Israel said on Monday it would transfer to the occupied West Bank dozens of pro-Fatah Palestinians who fled the Hamas-ruled Gaza Strip after clashes with the Islamist group, reversing a decision to send them home.
About 180 members of the pro-Fatah Helles clan were granted temporary refuge in Israel after a fierce assault by Hamas on the family’s Gaza City neighborhood on Saturday.
Eleven Palestinians were killed and more than 90 were wounded in the fighting, the fiercest since Hamas seized control of the Gaza Strip a year ago after routing secular Fatah forces loyal to Palestinian President Mahmoud Abbas.

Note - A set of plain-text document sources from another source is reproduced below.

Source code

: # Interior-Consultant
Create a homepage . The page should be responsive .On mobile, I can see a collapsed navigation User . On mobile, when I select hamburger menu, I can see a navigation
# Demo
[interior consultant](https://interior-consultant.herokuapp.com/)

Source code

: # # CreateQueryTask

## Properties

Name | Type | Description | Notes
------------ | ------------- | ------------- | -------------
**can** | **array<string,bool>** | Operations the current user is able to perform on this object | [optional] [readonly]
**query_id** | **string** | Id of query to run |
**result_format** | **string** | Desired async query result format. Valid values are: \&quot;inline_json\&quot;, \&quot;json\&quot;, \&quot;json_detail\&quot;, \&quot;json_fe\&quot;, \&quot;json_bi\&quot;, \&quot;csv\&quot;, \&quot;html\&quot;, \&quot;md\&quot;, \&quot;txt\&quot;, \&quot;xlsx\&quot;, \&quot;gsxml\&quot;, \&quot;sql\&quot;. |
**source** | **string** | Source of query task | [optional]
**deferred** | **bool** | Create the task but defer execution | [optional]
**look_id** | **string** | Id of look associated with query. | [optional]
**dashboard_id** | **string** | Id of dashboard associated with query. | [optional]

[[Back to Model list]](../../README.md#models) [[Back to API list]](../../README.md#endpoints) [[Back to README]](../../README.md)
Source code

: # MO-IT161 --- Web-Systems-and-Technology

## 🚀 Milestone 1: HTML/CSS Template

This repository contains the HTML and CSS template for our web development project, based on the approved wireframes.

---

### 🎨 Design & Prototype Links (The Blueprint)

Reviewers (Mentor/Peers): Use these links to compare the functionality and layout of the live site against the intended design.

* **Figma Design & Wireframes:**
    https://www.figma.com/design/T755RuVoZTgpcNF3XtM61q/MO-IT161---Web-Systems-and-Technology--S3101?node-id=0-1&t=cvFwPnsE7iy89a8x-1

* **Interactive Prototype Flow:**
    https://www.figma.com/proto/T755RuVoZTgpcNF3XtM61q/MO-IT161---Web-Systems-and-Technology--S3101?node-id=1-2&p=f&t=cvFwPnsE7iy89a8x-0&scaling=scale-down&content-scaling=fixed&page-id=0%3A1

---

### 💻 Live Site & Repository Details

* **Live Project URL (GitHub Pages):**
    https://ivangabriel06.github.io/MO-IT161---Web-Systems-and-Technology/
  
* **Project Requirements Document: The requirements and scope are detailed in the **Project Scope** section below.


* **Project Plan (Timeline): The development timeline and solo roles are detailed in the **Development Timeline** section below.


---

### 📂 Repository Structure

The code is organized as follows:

Israel sent about 30 members of the Helles clan back to the Gaza Strip on Sunday, citing a request from Abbas and Palestinian Prime Minister Salam Fayyad.
"Israeli authorities halted the process, however, as they received information that they were being arrested by Hamas," the Israeli army said in a statement.
Hamas said it carried out the raid on the Helles compound on Saturday to detain men it accused of carrying out a July 25 bombing that killed five Hamas members and a girl.
The bombing triggered a wave of tit-for-tat arrests by Hamas in the Gaza Strip and Abbas’s Fatah faction in the West Bank.
It was not immediately clear how many Gazans would be transported to the West Bank city of Ramallah, where Abbas’s Western-backed government is based.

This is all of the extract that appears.